§ **TASK DESCRIPTION**
Each line below from the one containing "- This skeleton" through the one containing "- Sign up for" is to be given again exactly, and no line outside that span.

┌────────

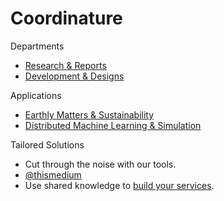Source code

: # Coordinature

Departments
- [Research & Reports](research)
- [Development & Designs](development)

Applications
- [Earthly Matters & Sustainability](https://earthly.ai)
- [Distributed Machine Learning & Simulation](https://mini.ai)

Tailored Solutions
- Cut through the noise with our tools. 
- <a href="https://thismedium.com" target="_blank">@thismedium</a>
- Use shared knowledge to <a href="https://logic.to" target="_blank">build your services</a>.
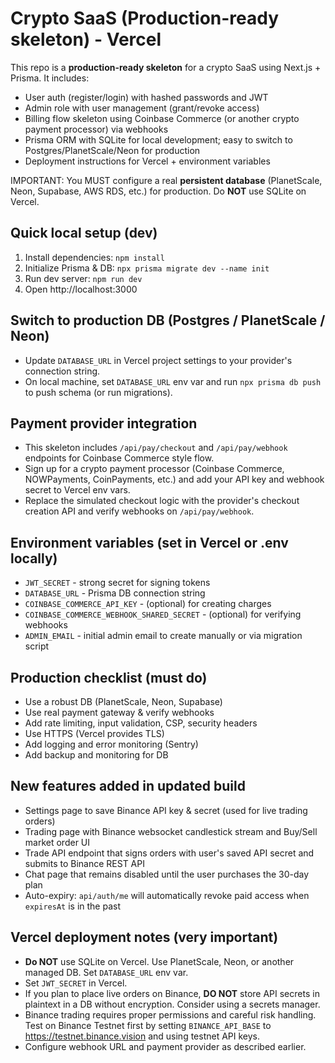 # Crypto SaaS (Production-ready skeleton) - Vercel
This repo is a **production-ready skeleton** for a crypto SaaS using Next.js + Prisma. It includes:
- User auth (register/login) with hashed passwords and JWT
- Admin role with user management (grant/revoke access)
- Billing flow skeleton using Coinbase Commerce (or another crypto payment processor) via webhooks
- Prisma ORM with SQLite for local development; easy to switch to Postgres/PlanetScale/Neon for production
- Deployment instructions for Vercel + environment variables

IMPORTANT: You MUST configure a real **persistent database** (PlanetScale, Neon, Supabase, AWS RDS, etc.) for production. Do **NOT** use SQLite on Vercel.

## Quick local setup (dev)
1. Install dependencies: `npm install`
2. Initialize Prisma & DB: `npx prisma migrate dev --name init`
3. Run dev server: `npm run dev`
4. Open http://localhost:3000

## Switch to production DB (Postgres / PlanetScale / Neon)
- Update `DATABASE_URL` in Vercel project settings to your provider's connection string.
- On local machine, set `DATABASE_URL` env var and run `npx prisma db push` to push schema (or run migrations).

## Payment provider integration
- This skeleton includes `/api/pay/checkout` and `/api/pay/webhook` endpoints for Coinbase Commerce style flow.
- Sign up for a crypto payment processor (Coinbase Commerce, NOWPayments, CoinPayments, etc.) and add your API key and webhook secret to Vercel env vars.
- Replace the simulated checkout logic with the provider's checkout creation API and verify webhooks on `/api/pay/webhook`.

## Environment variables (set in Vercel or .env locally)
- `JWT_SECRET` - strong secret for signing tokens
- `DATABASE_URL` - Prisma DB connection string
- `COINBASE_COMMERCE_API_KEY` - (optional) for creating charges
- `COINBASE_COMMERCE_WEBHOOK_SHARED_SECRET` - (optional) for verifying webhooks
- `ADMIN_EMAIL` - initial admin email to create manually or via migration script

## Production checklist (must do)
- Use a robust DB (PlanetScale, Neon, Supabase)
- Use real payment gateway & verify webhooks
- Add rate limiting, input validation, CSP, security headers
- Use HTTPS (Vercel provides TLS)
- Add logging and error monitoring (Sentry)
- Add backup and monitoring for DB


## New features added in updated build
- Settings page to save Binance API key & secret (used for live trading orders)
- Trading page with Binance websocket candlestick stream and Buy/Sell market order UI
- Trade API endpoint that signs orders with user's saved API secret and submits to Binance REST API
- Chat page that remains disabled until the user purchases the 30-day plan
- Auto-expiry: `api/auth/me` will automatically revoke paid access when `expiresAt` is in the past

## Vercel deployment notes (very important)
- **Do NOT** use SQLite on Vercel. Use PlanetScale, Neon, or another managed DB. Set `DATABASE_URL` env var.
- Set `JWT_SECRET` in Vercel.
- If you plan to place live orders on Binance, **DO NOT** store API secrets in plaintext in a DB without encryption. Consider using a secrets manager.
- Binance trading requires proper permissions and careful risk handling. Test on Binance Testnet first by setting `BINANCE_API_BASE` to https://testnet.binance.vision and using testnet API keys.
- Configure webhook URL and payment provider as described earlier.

└────────

§ **PROBLEM SOLUTION**
- This skeleton includes `/api/pay/checkout` and `/api/pay/webhook` endpoints for Coinbase Commerce style flow.
- Sign up for a crypto payment processor (Coinbase Commerce, NOWPayments, CoinPayments, etc.) and add your API key and webhook secret to Vercel env vars.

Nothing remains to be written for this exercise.